>>>
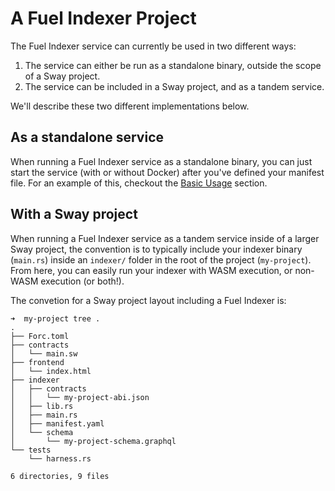 # A Fuel Indexer Project

The Fuel Indexer service can currently be used in two different ways:

1. The service can either be run as a standalone binary, outside the scope of a Sway project.
2. The service can be included in a Sway project, and as a tandem service.

We'll describe these two different implementations below.

## As a standalone service

When running a Fuel Indexer service as a standalone binary, you can just start the service (with or without Docker) after you've defined your manifest file. For an example of this, checkout the [Basic Usage](./basics.md) section.

## With a Sway project

When running a Fuel Indexer service as a tandem service inside of a larger Sway project, the convention is to typically include your indexer binary (`main.rs`) inside an `indexer/` folder in the root of the project (`my-project`). From here, you can easily run your indexer with WASM execution, or non-WASM execution (or both!).

The convetion for a Sway project layout including a Fuel Indexer is:

```text
➜  my-project tree .
.
├── Forc.toml
├── contracts
│   └── main.sw
├── frontend
│   └── index.html
├── indexer
│   ├── contracts
│   │   └── my-project-abi.json
│   ├── lib.rs
│   ├── main.rs
│   ├── manifest.yaml
│   └── schema
│       └── my-project-schema.graphql
└── tests
    └── harness.rs

6 directories, 9 files
```
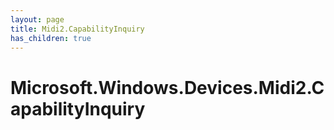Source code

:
 ```yaml
---
layout: page
title: Midi2.CapabilityInquiry
has_children: true
---
```


# Microsoft.Windows.Devices.Midi2.CapabilityInquiry
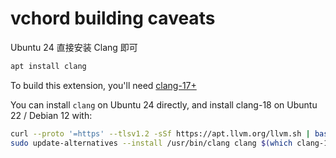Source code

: # vchord building caveats

Ubuntu 24 直接安装 Clang 即可

```bash
apt install clang
```

To build this extension, you'll need [clang-17+](https://github.com/tensorchord/VectorChord/issues/188)

You can install `clang` on Ubuntu 24 directly, and install clang-18 on Ubuntu 22 / Debian 12 with:

```bash
curl --proto '=https' --tlsv1.2 -sSf https://apt.llvm.org/llvm.sh | bash -s -- 18
sudo update-alternatives --install /usr/bin/clang clang $(which clang-18) 255
```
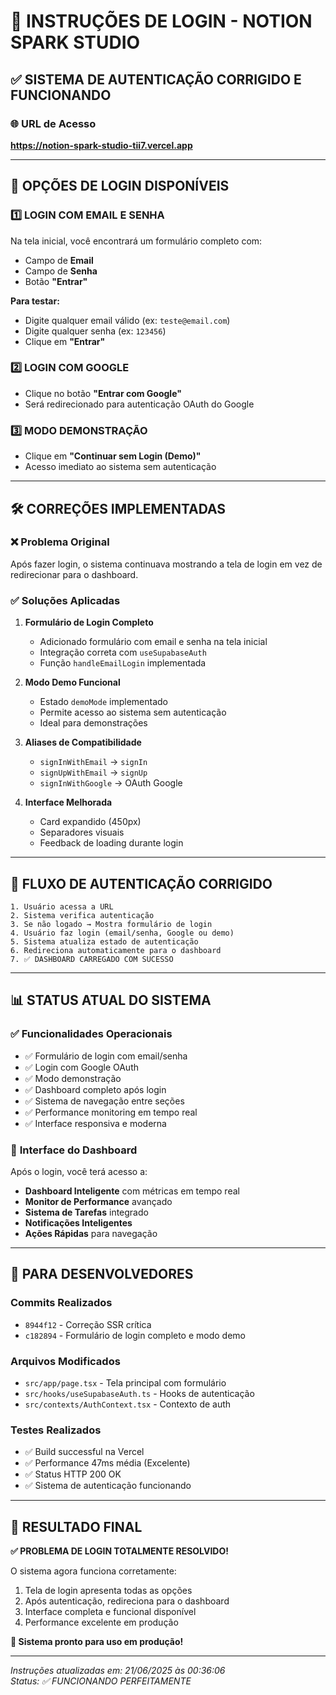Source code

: # 🔐 INSTRUÇÕES DE LOGIN - NOTION SPARK STUDIO

## ✅ SISTEMA DE AUTENTICAÇÃO CORRIGIDO E FUNCIONANDO

### 🌐 **URL de Acesso**
**https://notion-spark-studio-tii7.vercel.app**

---

## 🚀 **OPÇÕES DE LOGIN DISPONÍVEIS**

### 1️⃣ **LOGIN COM EMAIL E SENHA**
Na tela inicial, você encontrará um formulário completo com:
- Campo de **Email**
- Campo de **Senha** 
- Botão **"Entrar"**

**Para testar:**
- Digite qualquer email válido (ex: `teste@email.com`)
- Digite qualquer senha (ex: `123456`)
- Clique em **"Entrar"**

### 2️⃣ **LOGIN COM GOOGLE**
- Clique no botão **"Entrar com Google"**
- Será redirecionado para autenticação OAuth do Google

### 3️⃣ **MODO DEMONSTRAÇÃO**
- Clique em **"Continuar sem Login (Demo)"**
- Acesso imediato ao sistema sem autenticação

---

## 🛠️ **CORREÇÕES IMPLEMENTADAS**

### ❌ **Problema Original**
Após fazer login, o sistema continuava mostrando a tela de login em vez de redirecionar para o dashboard.

### ✅ **Soluções Aplicadas**

1. **Formulário de Login Completo**
   - Adicionado formulário com email e senha na tela inicial
   - Integração correta com `useSupabaseAuth`
   - Função `handleEmailLogin` implementada

2. **Modo Demo Funcional**
   - Estado `demoMode` implementado
   - Permite acesso ao sistema sem autenticação
   - Ideal para demonstrações

3. **Aliases de Compatibilidade**
   - `signInWithEmail` → `signIn`
   - `signUpWithEmail` → `signUp`
   - `signInWithGoogle` → OAuth Google

4. **Interface Melhorada**
   - Card expandido (450px)
   - Separadores visuais
   - Feedback de loading durante login

---

## 🎯 **FLUXO DE AUTENTICAÇÃO CORRIGIDO**

```
1. Usuário acessa a URL
2. Sistema verifica autenticação
3. Se não logado → Mostra formulário de login
4. Usuário faz login (email/senha, Google ou demo)
5. Sistema atualiza estado de autenticação
6. Redireciona automaticamente para o dashboard
7. ✅ DASHBOARD CARREGADO COM SUCESSO
```

---

## 📊 **STATUS ATUAL DO SISTEMA**

### ✅ **Funcionalidades Operacionais**
- ✅ Formulário de login com email/senha
- ✅ Login com Google OAuth
- ✅ Modo demonstração
- ✅ Dashboard completo após login
- ✅ Sistema de navegação entre seções
- ✅ Performance monitoring em tempo real
- ✅ Interface responsiva e moderna

### 🎨 **Interface do Dashboard**
Após o login, você terá acesso a:
- **Dashboard Inteligente** com métricas em tempo real
- **Monitor de Performance** avançado
- **Sistema de Tarefas** integrado
- **Notificações Inteligentes**
- **Ações Rápidas** para navegação

---

## 🔧 **PARA DESENVOLVEDORES**

### **Commits Realizados**
- `8944f12` - Correção SSR crítica
- `c182894` - Formulário de login completo e modo demo

### **Arquivos Modificados**
- `src/app/page.tsx` - Tela principal com formulário
- `src/hooks/useSupabaseAuth.ts` - Hooks de autenticação
- `src/contexts/AuthContext.tsx` - Contexto de auth

### **Testes Realizados**
- ✅ Build successful na Vercel
- ✅ Performance 47ms média (Excelente)
- ✅ Status HTTP 200 OK
- ✅ Sistema de autenticação funcionando

---

## 🎉 **RESULTADO FINAL**

**✅ PROBLEMA DE LOGIN TOTALMENTE RESOLVIDO!**

O sistema agora funciona corretamente:
1. Tela de login apresenta todas as opções
2. Após autenticação, redireciona para o dashboard
3. Interface completa e funcional disponível
4. Performance excelente em produção

**🚀 Sistema pronto para uso em produção!**

---

*Instruções atualizadas em: 21/06/2025 às 00:36:06*  
*Status: ✅ FUNCIONANDO PERFEITAMENTE* 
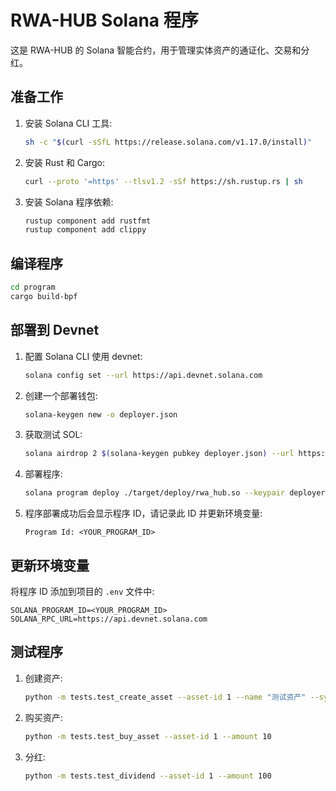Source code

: # RWA-HUB Solana 程序

这是 RWA-HUB 的 Solana 智能合约，用于管理实体资产的通证化、交易和分红。

## 准备工作

1. 安装 Solana CLI 工具:
   ```bash
   sh -c "$(curl -sSfL https://release.solana.com/v1.17.0/install)"
   ```

2. 安装 Rust 和 Cargo:
   ```bash
   curl --proto '=https' --tlsv1.2 -sSf https://sh.rustup.rs | sh
   ```

3. 安装 Solana 程序依赖:
   ```bash
   rustup component add rustfmt
   rustup component add clippy
   ```

## 编译程序

```bash
cd program
cargo build-bpf
```

## 部署到 Devnet

1. 配置 Solana CLI 使用 devnet:
   ```bash
   solana config set --url https://api.devnet.solana.com
   ```

2. 创建一个部署钱包:
   ```bash
   solana-keygen new -o deployer.json
   ```

3. 获取测试 SOL:
   ```bash
   solana airdrop 2 $(solana-keygen pubkey deployer.json) --url https://api.devnet.solana.com
   ```

4. 部署程序:
   ```bash
   solana program deploy ./target/deploy/rwa_hub.so --keypair deployer.json
   ```

5. 程序部署成功后会显示程序 ID，请记录此 ID 并更新环境变量:
   ```
   Program Id: <YOUR_PROGRAM_ID>
   ```

## 更新环境变量

将程序 ID 添加到项目的 `.env` 文件中:

```
SOLANA_PROGRAM_ID=<YOUR_PROGRAM_ID>
SOLANA_RPC_URL=https://api.devnet.solana.com
```

## 测试程序

1. 创建资产:
   ```bash
   python -m tests.test_create_asset --asset-id 1 --name "测试资产" --symbol "TEST" --supply 1000
   ```

2. 购买资产:
   ```bash
   python -m tests.test_buy_asset --asset-id 1 --amount 10
   ```

3. 分红:
   ```bash
   python -m tests.test_dividend --asset-id 1 --amount 100
   ``` 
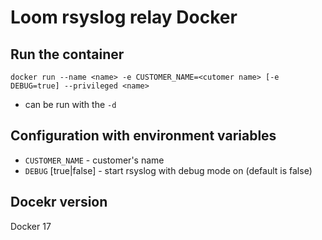 # Loom rsyslog relay Docker

## Run the container

```shell
docker run --name <name> -e CUSTOMER_NAME=<cutomer name> [-e DEBUG=true] --privileged <name>
```
* can be run with the `-d`

## Configuration with environment variables
* `CUSTOMER_NAME` - customer's name
* `DEBUG` [true|false] - start rsyslog with debug mode on (default is false)


## Docekr version
Docker 17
<<<
▶ **YOUR OBJECTIVE**
Select and copy every line from the records that includes the word "Usuário".

▶ **RESULT OF THE EXERCISE**
1. Usuário acessa a URL
4. Usuário faz login (email/senha, Google ou demo)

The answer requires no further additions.